*Requirement:* Transcribe the lines below exactly. No image belongs in the transcription.

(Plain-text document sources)
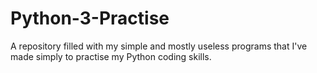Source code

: # Python-3-Practise
A repository filled with my simple and mostly useless programs that I've made simply to practise my Python coding skills.
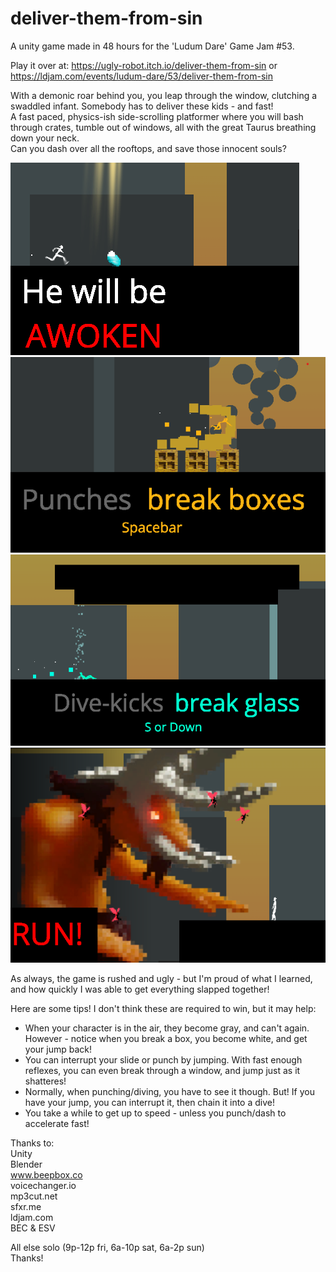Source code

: # deliver-them-from-sin
A unity game made in 48 hours for the 'Ludum Dare' Game Jam #53.

Play it over at:
https://ugly-robot.itch.io/deliver-them-from-sin
or
https://ldjam.com/events/ludum-dare/53/deliver-them-from-sin

With a demonic roar behind you, you leap through the window, clutching a swaddled infant. Somebody has to deliver these kids - and fast!  
A fast paced, physics-ish side-scrolling platformer where you will bash through crates, tumble out of windows, all with the great Taurus breathing down your neck.  
Can you dash over all the rooftops, and save those innocent souls?  

![awoken.png](Assets/screenshots/awoken.png)
![break-boxes.png](Assets/screenshots/break-boxes.png)
![break-glass.png](Assets/screenshots/break-glass.png)
![run.png](Assets/screenshots/run.png)

As always, the game is rushed and ugly - but I'm proud of what I learned, and how quickly I was able to get everything slapped together!  
  
Here are some tips! I don't think these are required to win, but it may help:
* When your character is in the air, they become gray, and can't again. However - notice when you break a box, you become white, and get your jump back!
* You can interrupt your slide or punch by jumping. With fast enough reflexes, you can even break through a window, and jump just as it shatteres!
* Normally, when punching/diving, you have to see it though. But! If you have your jump, you can interrupt it, then chain it into a dive!
* You take a while to get up to speed - unless you punch/dash to accelerate fast!

Thanks to:  
Unity  
Blender  
www.beepbox.co  
voicechanger.io  
mp3cut.net  
sfxr.me  
ldjam.com  
BEC & ESV  
  
All else solo (9p-12p fri, 6a-10p sat, 6a-2p sun)  
Thanks!  
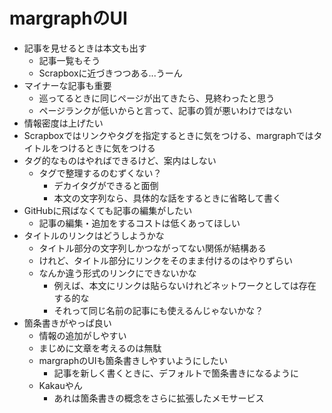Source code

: # margraphのUI

- 記事を見せるときは本文も出す
  - 記事一覧もそう
  - Scrapboxに近づきつつある...うーん
- マイナーな記事も重要
  - 巡ってるときに同じページが出てきたら、見終わったと思う
  - ページランクが低いからと言って、記事の質が悪いわけではない
- 情報密度は上げたい
- Scrapboxではリンクやタグを指定するときに気をつける、margraphではタイトルをつけるときに気をつける
- タグ的なものはやればできるけど、案内はしない
  - タグで整理するのむずくない？
    - デカイタグができると面倒
    - 本文の文字列なら、具体的な話をするときに省略して書く
- GitHubに飛ばなくても記事の編集がしたい
  - 記事の編集・追加をするコストは低くあってほしい
- タイトルのリンクはどうしようかな
  - タイトル部分の文字列しかつながってない関係が結構ある
  - けれど、タイトル部分にリンクをそのまま付けるのはやりずらい
  - なんか違う形式のリンクにできないかな
    - 例えば、本文にリンクは貼らないけれどネットワークとしては存在する的な
    - それって同じ名前の記事にも使えるんじゃないかな？
- 箇条書きがやっぱ良い
  - 情報の追加がしやすい
  - まじめに文章を考えるのは無駄
  - margraphのUIも箇条書きしやすいようにしたい
    - 記事を新しく書くときに、デフォルトで箇条書きになるように
  - Kakauやん
    - あれは箇条書きの概念をさらに拡張したメモサービス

*Task result:*
Source code

: # Python-3-Practise
A repository filled with my simple and mostly useless programs that I've made simply to practise my Python coding skills.
Source code

: # deliver-them-from-sin
A unity game made in 48 hours for the 'Ludum Dare' Game Jam #53.

Play it over at:
https://ugly-robot.itch.io/deliver-them-from-sin
or
https://ldjam.com/events/ludum-dare/53/deliver-them-from-sin

With a demonic roar behind you, you leap through the window, clutching a swaddled infant. Somebody has to deliver these kids - and fast!  
A fast paced, physics-ish side-scrolling platformer where you will bash through crates, tumble out of windows, all with the great Taurus breathing down your neck.  
Can you dash over all the rooftops, and save those innocent souls?  

![awoken.png](Assets/screenshots/awoken.png)
![break-boxes.png](Assets/screenshots/break-boxes.png)
![break-glass.png](Assets/screenshots/break-glass.png)
![run.png](Assets/screenshots/run.png)

As always, the game is rushed and ugly - but I'm proud of what I learned, and how quickly I was able to get everything slapped together!  
  
Here are some tips! I don't think these are required to win, but it may help:
* When your character is in the air, they become gray, and can't again. However - notice when you break a box, you become white, and get your jump back!
* You can interrupt your slide or punch by jumping. With fast enough reflexes, you can even break through a window, and jump just as it shatteres!
* Normally, when punching/diving, you have to see it though. But! If you have your jump, you can interrupt it, then chain it into a dive!
* You take a while to get up to speed - unless you punch/dash to accelerate fast!

Thanks to:  
Unity  
Blender  
www.beepbox.co  
voicechanger.io  
mp3cut.net  
sfxr.me  
ldjam.com  
BEC & ESV  
  
All else solo (9p-12p fri, 6a-10p sat, 6a-2p sun)  
Thanks!  
Source code

: # margraphのUI

- 記事を見せるときは本文も出す
  - 記事一覧もそう
  - Scrapboxに近づきつつある...うーん
- マイナーな記事も重要
  - 巡ってるときに同じページが出てきたら、見終わったと思う
  - ページランクが低いからと言って、記事の質が悪いわけではない
- 情報密度は上げたい
- Scrapboxではリンクやタグを指定するときに気をつける、margraphではタイトルをつけるときに気をつける
- タグ的なものはやればできるけど、案内はしない
  - タグで整理するのむずくない？
    - デカイタグができると面倒
    - 本文の文字列なら、具体的な話をするときに省略して書く
- GitHubに飛ばなくても記事の編集がしたい
  - 記事の編集・追加をするコストは低くあってほしい
- タイトルのリンクはどうしようかな
  - タイトル部分の文字列しかつながってない関係が結構ある
  - けれど、タイトル部分にリンクをそのまま付けるのはやりずらい
  - なんか違う形式のリンクにできないかな
    - 例えば、本文にリンクは貼らないけれどネットワークとしては存在する的な
    - それって同じ名前の記事にも使えるんじゃないかな？
- 箇条書きがやっぱ良い
  - 情報の追加がしやすい
  - まじめに文章を考えるのは無駄
  - margraphのUIも箇条書きしやすいようにしたい
    - 記事を新しく書くときに、デフォルトで箇条書きになるように
  - Kakauやん
    - あれは箇条書きの概念をさらに拡張したメモサービス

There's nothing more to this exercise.